[Saved data entries]
....

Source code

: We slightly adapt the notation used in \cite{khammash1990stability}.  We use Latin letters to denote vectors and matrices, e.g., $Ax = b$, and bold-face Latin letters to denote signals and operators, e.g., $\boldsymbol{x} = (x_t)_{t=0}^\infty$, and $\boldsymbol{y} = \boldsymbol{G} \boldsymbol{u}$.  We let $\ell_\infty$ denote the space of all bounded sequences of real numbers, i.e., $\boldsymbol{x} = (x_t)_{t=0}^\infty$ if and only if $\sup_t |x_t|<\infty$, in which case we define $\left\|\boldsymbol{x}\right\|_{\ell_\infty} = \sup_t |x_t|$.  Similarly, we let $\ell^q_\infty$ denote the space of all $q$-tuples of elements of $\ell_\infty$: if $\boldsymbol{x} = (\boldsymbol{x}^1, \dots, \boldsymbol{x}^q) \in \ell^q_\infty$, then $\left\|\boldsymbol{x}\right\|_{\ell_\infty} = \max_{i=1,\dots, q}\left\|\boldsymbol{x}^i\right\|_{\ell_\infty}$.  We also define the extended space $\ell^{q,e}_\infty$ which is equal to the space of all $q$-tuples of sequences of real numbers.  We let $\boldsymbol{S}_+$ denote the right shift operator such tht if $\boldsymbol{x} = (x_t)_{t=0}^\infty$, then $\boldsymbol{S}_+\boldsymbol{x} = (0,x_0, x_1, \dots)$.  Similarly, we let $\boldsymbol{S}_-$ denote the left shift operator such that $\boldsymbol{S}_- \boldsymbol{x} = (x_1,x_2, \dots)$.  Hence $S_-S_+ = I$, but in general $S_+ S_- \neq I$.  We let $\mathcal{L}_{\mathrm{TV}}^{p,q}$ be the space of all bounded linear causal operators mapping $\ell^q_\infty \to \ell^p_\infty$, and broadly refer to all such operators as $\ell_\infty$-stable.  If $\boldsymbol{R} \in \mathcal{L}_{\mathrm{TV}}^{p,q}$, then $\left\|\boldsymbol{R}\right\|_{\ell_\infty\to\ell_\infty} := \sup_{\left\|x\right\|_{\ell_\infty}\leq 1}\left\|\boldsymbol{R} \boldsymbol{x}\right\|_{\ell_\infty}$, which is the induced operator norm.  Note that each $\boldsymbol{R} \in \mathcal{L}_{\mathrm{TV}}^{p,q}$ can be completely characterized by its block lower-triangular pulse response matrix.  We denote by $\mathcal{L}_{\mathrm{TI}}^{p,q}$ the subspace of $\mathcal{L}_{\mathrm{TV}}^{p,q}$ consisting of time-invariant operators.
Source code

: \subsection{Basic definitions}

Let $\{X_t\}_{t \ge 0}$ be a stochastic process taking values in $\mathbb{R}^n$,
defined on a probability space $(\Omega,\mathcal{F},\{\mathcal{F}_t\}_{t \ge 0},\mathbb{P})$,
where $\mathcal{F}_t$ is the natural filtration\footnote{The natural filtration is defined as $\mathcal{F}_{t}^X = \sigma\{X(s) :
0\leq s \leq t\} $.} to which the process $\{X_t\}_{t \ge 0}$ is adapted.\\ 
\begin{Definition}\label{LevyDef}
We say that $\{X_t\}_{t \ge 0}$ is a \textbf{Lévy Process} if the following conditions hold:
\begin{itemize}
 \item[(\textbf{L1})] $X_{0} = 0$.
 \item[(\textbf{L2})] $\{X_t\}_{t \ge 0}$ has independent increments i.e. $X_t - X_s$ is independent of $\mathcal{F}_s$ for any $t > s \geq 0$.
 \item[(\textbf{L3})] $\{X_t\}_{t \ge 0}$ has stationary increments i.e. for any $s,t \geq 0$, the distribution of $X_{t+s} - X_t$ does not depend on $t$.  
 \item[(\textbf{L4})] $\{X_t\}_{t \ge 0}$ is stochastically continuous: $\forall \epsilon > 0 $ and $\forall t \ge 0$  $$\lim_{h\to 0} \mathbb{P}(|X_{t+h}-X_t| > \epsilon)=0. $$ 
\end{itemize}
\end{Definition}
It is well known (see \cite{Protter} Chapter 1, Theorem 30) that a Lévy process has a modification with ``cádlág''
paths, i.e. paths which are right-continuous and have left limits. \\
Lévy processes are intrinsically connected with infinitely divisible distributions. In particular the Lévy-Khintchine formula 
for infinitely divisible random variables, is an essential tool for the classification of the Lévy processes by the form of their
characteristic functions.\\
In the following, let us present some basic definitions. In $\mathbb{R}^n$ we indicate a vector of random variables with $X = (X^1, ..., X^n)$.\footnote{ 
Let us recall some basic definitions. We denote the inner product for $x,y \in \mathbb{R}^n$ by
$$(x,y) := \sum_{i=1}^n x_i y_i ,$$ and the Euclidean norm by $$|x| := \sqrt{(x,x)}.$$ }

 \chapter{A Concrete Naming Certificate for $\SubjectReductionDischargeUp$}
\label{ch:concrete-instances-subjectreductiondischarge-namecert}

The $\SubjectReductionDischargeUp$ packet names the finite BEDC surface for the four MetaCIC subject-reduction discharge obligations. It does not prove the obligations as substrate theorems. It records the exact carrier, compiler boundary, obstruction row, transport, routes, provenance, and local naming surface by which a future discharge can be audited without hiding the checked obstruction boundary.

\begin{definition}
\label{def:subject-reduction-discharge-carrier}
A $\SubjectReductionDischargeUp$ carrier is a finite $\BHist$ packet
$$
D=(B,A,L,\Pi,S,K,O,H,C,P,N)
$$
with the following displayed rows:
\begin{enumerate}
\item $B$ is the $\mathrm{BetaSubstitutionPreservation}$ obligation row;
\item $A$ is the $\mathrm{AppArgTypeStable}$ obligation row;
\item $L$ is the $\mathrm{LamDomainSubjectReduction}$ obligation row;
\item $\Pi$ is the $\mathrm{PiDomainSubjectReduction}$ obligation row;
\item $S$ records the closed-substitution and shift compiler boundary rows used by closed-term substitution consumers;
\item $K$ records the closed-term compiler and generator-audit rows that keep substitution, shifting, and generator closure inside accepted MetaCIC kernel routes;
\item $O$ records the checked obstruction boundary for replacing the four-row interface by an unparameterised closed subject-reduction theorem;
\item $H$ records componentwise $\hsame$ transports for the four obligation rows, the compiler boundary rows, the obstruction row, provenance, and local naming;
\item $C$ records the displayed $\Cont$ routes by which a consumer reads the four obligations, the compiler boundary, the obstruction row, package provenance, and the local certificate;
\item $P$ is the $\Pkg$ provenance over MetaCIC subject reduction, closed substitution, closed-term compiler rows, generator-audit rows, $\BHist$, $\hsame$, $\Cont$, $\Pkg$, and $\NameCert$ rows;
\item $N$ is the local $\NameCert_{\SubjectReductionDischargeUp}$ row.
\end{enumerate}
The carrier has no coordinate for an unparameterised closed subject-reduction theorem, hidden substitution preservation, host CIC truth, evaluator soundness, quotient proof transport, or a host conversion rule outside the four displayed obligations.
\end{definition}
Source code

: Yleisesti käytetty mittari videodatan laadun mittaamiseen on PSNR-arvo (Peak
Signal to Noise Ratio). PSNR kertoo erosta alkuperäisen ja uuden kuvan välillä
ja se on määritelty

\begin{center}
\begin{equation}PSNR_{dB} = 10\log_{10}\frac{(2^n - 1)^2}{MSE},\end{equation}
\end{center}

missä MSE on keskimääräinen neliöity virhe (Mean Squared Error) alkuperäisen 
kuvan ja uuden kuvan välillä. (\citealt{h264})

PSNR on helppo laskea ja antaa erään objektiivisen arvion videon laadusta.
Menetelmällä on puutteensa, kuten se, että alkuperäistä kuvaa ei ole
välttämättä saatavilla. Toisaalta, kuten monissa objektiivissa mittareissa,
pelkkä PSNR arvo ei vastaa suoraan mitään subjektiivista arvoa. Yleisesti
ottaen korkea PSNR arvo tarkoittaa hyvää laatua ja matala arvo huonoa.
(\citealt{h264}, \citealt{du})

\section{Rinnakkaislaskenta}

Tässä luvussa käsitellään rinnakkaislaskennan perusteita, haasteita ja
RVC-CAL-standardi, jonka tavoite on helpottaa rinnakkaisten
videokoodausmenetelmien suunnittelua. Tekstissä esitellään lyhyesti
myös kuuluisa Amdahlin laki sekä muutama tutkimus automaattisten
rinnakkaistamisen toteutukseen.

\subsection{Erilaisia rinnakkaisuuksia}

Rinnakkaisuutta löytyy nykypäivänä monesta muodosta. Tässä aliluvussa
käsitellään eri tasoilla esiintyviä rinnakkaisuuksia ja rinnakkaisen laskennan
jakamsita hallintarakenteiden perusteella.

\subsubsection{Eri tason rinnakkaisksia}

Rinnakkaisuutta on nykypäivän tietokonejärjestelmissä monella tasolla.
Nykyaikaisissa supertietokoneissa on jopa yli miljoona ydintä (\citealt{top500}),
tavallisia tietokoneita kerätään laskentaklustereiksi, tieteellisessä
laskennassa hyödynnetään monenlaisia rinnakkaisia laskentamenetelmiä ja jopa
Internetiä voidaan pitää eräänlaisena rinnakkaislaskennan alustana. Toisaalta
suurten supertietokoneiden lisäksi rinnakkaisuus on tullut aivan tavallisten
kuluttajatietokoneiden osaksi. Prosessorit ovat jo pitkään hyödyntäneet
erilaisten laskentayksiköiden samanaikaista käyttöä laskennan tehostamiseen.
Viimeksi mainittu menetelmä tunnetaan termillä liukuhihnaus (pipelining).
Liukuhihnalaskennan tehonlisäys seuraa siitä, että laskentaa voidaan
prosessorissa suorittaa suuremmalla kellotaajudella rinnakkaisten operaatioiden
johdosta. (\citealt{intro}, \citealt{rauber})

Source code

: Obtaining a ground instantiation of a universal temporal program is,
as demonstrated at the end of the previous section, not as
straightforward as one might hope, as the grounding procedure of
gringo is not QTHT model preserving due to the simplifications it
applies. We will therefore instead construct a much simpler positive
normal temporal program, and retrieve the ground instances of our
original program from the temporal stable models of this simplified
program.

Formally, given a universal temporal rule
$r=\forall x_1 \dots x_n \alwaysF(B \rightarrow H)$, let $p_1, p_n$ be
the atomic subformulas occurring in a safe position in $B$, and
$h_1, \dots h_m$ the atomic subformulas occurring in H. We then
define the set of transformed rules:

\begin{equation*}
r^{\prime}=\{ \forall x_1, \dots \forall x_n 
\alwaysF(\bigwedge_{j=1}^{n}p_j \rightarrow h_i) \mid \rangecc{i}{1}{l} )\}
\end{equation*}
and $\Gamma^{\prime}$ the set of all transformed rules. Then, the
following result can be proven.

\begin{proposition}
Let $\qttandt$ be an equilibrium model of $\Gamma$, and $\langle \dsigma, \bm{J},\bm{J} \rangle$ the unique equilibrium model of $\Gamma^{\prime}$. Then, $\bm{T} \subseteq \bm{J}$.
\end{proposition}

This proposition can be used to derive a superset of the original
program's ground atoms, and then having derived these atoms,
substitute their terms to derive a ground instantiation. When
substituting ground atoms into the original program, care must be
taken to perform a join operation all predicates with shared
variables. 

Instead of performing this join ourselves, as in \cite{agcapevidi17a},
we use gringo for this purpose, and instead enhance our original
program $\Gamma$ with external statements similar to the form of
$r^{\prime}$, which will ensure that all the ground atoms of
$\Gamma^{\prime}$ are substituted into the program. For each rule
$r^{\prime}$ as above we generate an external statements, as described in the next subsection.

....

DESCRIPTION OF THE TASK: Take every line from the data above that holds "statements" and copy it out.

SOLUTION TO THIS PROBLEM:
program $\Gamma$ with external statements similar to the form of
$r^{\prime}$ as above we generate an external statements, as described in the next subsection.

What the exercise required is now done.